My folks, and my uncles and aunts were always politically active and die-hard liberals ,  and as children my sister and I and our cousins were used to hearing political rhetoric around the dinner table.

Yet despite that red diaper babyhood,  I was seemingly apolitical and remained so well into my own adulthood .  I don’t know why,  perhaps as a reaction to my passionately political parents,  or because of my own non-aggressive personality,  or a desire to avoid confrontation at any cost?

When conversations turned to politics I would often clam up,  probably to the bewilderment of many friends,  and always to the annoyance of my husband.   He’s a news junkie,  is very opinionated,  and always ready for a political debate himself,  and so he’d call me a Pollyanna.  He’d tell me I was living in LaLaLand,  saw too much theatre,  read too many novels,  and obsessed over unimportant things like color schemes and redecorating the apartment.
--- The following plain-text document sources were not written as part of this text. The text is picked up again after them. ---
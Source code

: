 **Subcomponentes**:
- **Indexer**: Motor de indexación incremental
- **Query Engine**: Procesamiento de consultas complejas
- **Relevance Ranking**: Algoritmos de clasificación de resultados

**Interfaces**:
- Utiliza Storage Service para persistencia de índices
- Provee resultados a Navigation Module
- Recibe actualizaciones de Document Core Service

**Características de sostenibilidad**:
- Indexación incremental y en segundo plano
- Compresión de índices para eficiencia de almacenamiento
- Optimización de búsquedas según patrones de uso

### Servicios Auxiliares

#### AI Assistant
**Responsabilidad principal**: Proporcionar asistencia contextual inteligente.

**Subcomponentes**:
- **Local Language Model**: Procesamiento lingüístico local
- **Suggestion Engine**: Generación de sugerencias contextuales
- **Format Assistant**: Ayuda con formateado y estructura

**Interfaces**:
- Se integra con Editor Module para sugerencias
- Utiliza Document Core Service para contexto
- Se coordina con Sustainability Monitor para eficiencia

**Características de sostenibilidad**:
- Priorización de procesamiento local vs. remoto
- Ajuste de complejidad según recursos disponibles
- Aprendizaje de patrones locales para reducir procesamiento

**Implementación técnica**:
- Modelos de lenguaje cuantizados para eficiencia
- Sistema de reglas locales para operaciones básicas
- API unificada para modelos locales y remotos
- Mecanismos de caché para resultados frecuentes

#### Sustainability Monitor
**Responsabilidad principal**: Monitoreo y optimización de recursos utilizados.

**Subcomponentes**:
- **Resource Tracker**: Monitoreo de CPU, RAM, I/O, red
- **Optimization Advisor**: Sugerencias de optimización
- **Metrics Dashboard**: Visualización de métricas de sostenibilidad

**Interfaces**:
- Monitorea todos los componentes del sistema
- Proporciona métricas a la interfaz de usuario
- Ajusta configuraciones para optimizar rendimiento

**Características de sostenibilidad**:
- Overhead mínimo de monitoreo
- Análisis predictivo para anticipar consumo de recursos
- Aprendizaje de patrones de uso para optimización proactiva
And then suddenIy in 2008 in my 60s I awoke and I realized that getting Barack Obama elected was more important than staying in my comfort zone.    I went to Doylestown, PA  with my friend Toby to work for the Obama campaign and get out the Democratic vote.

On that electrifying election night Toby and I stayed on the phone together waiting for the returns, and when they were in we cheered over the wires,  taking full credit when Pennsylvania went Blue!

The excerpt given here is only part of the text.